It’s worth noting that “G&S”’s songs from HMS Pinafore were insanely popular in their Victorian times as well; their work went on to influence musical theatre for the next century and a half.
It turns out they also had a key role in turning rising director Corner toward the opera. She started out in musical theatre—a natural inclination, with a mother who was a costume designer and a father who was a carpenter in the stage world. A gifted singer with dreams of Broadway, she never considered opera for a career. As she puts it, she had an idea that it was boring—“singing loud and standing still”.
It was a voice teacher who directed Corner toward listening to Gilbert & Sullivan, as performed by classically trained singers. And it was a revelation.
“It was like this bridge for me into opera,” she says. “I had no idea that you could have music sound that beautiful and be sung that beautifully and still be fun and entertaining and engaging. I always thought opera was something not like that. That event changed the trajectory of my plan.”

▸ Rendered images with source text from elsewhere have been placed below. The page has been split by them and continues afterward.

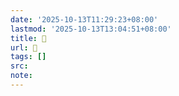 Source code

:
 ```yaml
---
date: '2025-10-13T11:29:23+08:00'
lastmod: '2025-10-13T13:04:51+08:00'
title: 󰡒
url: 󰡒
tags: []
src:
note:
---
```

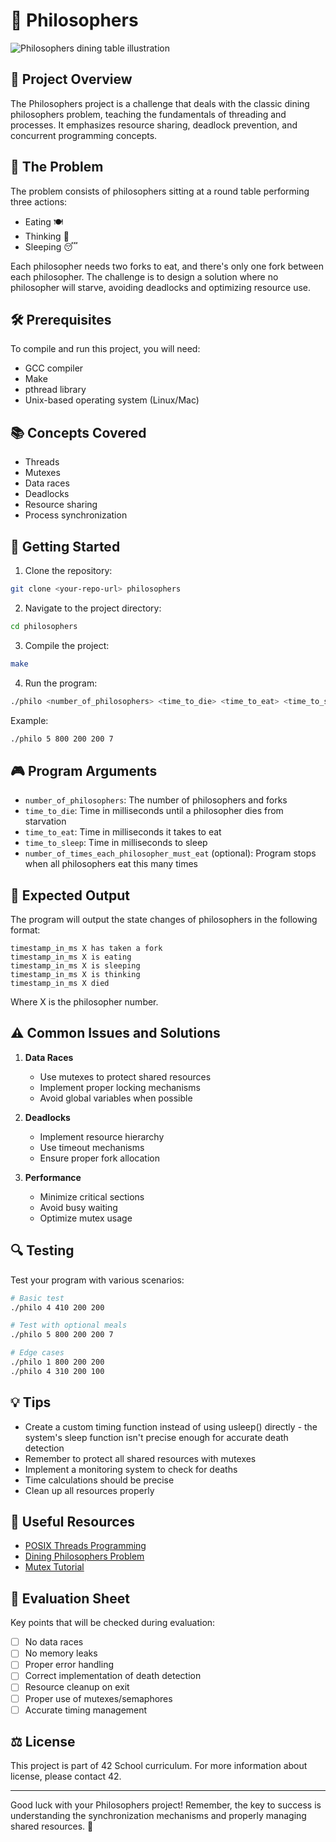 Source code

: # 🍝 Philosophers

<img src="https://upload.wikimedia.org/wikipedia/commons/thumb/8/81/Dining_philosophers_diagram.jpg/220px-Dining_philosophers_diagram.jpg" alt="Philosophers dining table illustration" />

## 🎯 Project Overview

The Philosophers project is a challenge that deals with the classic dining philosophers problem, teaching the fundamentals of threading and processes. It emphasizes resource sharing, deadlock prevention, and concurrent programming concepts.

## 🧮 The Problem

The problem consists of philosophers sitting at a round table performing three actions:
- Eating 🍽️
- Thinking 🤔
- Sleeping 😴

Each philosopher needs two forks to eat, and there's only one fork between each philosopher. The challenge is to design a solution where no philosopher will starve, avoiding deadlocks and optimizing resource use.

## 🛠️ Prerequisites

To compile and run this project, you will need:

- GCC compiler
- Make
- pthread library
- Unix-based operating system (Linux/Mac)

## 📚 Concepts Covered

- Threads
- Mutexes
- Data races
- Deadlocks
- Resource sharing
- Process synchronization

## 🚀 Getting Started

1. Clone the repository:
```bash
git clone <your-repo-url> philosophers
```

2. Navigate to the project directory:
```bash
cd philosophers
```

3. Compile the project:
```bash
make
```

4. Run the program:
```bash
./philo <number_of_philosophers> <time_to_die> <time_to_eat> <time_to_sleep> [number_of_times_each_philosopher_must_eat]
```

Example:
```bash
./philo 5 800 200 200 7
```

## 🎮 Program Arguments

- `number_of_philosophers`: The number of philosophers and forks
- `time_to_die`: Time in milliseconds until a philosopher dies from starvation
- `time_to_eat`: Time in milliseconds it takes to eat
- `time_to_sleep`: Time in milliseconds to sleep
- `number_of_times_each_philosopher_must_eat` (optional): Program stops when all philosophers eat this many times

## 🎯 Expected Output

The program will output the state changes of philosophers in the following format:
```
timestamp_in_ms X has taken a fork
timestamp_in_ms X is eating
timestamp_in_ms X is sleeping
timestamp_in_ms X is thinking
timestamp_in_ms X died
```
Where X is the philosopher number.

## ⚠️ Common Issues and Solutions

1. **Data Races**
   - Use mutexes to protect shared resources
   - Implement proper locking mechanisms
   - Avoid global variables when possible

2. **Deadlocks**
   - Implement resource hierarchy
   - Use timeout mechanisms
   - Ensure proper fork allocation

3. **Performance**
   - Minimize critical sections
   - Avoid busy waiting
   - Optimize mutex usage

## 🔍 Testing

Test your program with various scenarios:

```bash
# Basic test
./philo 4 410 200 200

# Test with optional meals
./philo 5 800 200 200 7

# Edge cases
./philo 1 800 200 200
./philo 4 310 200 100
```

## 💡 Tips

- Create a custom timing function instead of using usleep() directly - the system's sleep function isn't precise enough for accurate death detection
- Remember to protect all shared resources with mutexes
- Implement a monitoring system to check for deaths
- Time calculations should be precise
- Clean up all resources properly

## 🔗 Useful Resources

- [POSIX Threads Programming](https://computing.llnl.gov/tutorials/pthreads/)
- [Dining Philosophers Problem](https://en.wikipedia.org/wiki/Dining_philosophers_problem)
- [Mutex Tutorial](https://www.geeksforgeeks.org/mutex-lock-for-linux-thread-synchronization/)

## 📝 Evaluation Sheet

Key points that will be checked during evaluation:

- [ ] No data races
- [ ] No memory leaks
- [ ] Proper error handling
- [ ] Correct implementation of death detection
- [ ] Resource cleanup on exit
- [ ] Proper use of mutexes/semaphores
- [ ] Accurate timing management

## ⚖️ License

This project is part of 42 School curriculum. For more information about license, please contact 42.

---

Good luck with your Philosophers project! Remember, the key to success is understanding the synchronization mechanisms and properly managing shared resources. 🚀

Corner went on to study opera, training for a time with Vancouver Opera’s Yulanda M. Faris Young Artists Program, eventually specializing in stage direction. She’s helmed productions like L’elisir d’amore and Hansel & Gretel at VO, as well as works at Seattle Opera, San Diego Opera, The Atlanta Opera, and elsewhere. And now she loves the idea of coming full circle, setting sail with this HMS Pinafore with a cast of standout North American opera talents, including soprano Caitlin Wood, tenor Ernesto Ramirez, baritone Peter McGillivray, and bass-baritone Marcus Nance, under the musical direction of Rosemary Thomson.
Their top-flight singing brings new colours and depth to the silly, social-satirical story of a Royal Navy ship, named for a women’s undergarment, that sails “over the bright blue sea”. Its lowly sailor Ralph Rackshaw is in love with the captain’s daughter, Josephine, but she’s betrothed to the higher-class but hopelessly hapless Admiral—allowing for generous lampooning of the British class system.
“To me there’s something the human voice can do in classical singing,” Corner says. “There's an emotional vulnerability and, yes, Olympic sort of nature of what singers can do with their voices, but also the connection of that instrument to the audience without amplification and with the support of that orchestra.”
The songs stand on their own, but Corner felt it was integral to update the libretto. For this production, comedian JD Derbyshire collaborated with her to adapt the 1878 work’s witty words for a modern audience.
“That was really important for me. I love Gilbert & Sullivan, but I also think when they were writing these pieces they were making a commentary on the time they were in,” she explains. “It was really important that we adapt them while still doing what they wanted to do. They were poking fun at the upper crust of society, and I think that we continue to do that.”
Some of the alterations were “flat-out technical things”, Corner says—such as words that no one would understand today. “So a little bit of vocabulary got written to help us understand.”
Other shifts surrounded the colonial themes, some dated jokes, and the female characters.
“With [Cousin] Hebe, she actually only sings and she has no dialogue, and we thought, ‘Wouldn’t it be great if we could find out who she was?’” Corner says. “And so it became a little bit of fleshing-out and trying to find the story in HMS Pinafore—it’s still the story everyone knows and loves, but it also rings true and hits a little more home for a modern audience.”
Those subtle, surprise tweaks, performed amid a classic nautical setting, should help audiences appreciate the operetta in a slightly new light the next time they see the famous parody parodied onscreen.
“HMS Pinafore is like this gem, and we’ve been looking at it through the light going through one particular angle,” Corner says, “and now we’re just looking at the jewel through a different angle and seeing different colours that come out of it.”